§ Records:
+ + +
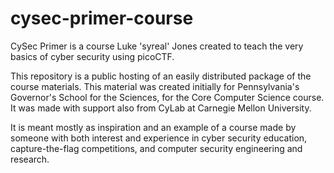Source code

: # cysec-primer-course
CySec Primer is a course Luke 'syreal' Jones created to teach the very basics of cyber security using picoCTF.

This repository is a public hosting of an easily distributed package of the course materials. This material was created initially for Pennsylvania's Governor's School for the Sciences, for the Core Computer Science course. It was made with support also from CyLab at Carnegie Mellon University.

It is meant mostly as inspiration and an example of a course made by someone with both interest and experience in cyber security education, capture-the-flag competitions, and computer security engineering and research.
+ + +
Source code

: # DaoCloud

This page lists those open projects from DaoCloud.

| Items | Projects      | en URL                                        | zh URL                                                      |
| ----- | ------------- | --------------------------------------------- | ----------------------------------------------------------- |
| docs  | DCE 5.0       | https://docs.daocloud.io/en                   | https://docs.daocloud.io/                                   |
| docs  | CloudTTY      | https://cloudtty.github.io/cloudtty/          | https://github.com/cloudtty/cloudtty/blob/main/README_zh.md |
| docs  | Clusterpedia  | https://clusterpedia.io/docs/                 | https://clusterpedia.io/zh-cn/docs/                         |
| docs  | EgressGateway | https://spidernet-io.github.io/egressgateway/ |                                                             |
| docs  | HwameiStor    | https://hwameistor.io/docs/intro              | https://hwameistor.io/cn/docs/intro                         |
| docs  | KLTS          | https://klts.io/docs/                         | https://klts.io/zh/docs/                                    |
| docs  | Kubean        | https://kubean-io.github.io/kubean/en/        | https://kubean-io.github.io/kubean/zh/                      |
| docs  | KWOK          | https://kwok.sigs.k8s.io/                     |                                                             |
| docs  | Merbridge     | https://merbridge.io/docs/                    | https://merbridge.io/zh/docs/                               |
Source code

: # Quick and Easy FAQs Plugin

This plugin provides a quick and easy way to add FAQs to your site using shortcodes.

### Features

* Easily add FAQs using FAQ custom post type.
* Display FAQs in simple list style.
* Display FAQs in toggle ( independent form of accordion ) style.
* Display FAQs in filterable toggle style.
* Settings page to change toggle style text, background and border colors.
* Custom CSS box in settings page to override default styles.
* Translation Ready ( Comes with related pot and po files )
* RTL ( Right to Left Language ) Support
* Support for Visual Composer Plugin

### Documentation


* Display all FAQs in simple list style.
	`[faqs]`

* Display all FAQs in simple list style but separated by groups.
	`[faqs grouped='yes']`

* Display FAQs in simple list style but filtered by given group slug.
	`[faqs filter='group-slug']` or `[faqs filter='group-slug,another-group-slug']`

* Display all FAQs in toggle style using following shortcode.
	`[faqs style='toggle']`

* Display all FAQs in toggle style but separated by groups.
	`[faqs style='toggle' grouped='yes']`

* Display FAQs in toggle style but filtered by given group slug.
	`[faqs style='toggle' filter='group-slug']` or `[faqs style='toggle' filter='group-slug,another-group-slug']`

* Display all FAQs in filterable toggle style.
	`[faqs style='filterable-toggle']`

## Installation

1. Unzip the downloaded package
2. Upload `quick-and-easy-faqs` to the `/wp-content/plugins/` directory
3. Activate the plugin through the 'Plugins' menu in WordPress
+ + +
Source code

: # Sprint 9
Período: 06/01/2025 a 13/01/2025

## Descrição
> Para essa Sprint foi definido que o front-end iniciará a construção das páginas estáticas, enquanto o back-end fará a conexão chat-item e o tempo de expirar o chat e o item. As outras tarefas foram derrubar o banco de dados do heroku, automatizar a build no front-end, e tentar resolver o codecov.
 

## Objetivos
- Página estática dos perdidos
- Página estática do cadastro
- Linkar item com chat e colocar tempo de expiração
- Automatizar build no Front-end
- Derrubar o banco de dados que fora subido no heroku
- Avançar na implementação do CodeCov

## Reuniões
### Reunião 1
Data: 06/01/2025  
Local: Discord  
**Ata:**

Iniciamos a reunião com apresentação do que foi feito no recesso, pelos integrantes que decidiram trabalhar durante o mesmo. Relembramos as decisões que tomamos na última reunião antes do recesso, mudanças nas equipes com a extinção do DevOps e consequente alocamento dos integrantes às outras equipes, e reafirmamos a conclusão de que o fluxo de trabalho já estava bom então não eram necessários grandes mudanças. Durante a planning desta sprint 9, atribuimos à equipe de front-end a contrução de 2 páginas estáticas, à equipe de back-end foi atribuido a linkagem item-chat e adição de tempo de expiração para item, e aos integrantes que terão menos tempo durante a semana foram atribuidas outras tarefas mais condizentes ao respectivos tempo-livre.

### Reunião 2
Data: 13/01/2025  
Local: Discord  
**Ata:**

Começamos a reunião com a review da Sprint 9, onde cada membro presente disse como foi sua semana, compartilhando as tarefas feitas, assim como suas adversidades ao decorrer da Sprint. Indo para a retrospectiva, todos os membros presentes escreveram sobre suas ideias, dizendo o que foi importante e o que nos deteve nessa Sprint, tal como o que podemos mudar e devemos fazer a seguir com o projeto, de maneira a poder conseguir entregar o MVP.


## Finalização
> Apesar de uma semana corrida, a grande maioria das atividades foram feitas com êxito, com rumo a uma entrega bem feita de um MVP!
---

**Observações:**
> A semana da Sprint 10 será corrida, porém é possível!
+ + +
§ Exercise instructions: For the word "This", show every line of the entries that holds it.

§ Answer for the task:
This repository is a public hosting of an easily distributed package of the course materials. This material was created initially for Pennsylvania's Governor's School for the Sciences, for the Core Computer Science course. It was made with support also from CyLab at Carnegie Mellon University.
This page lists those open projects from DaoCloud.
This plugin provides a quick and easy way to add FAQs to your site using shortcodes.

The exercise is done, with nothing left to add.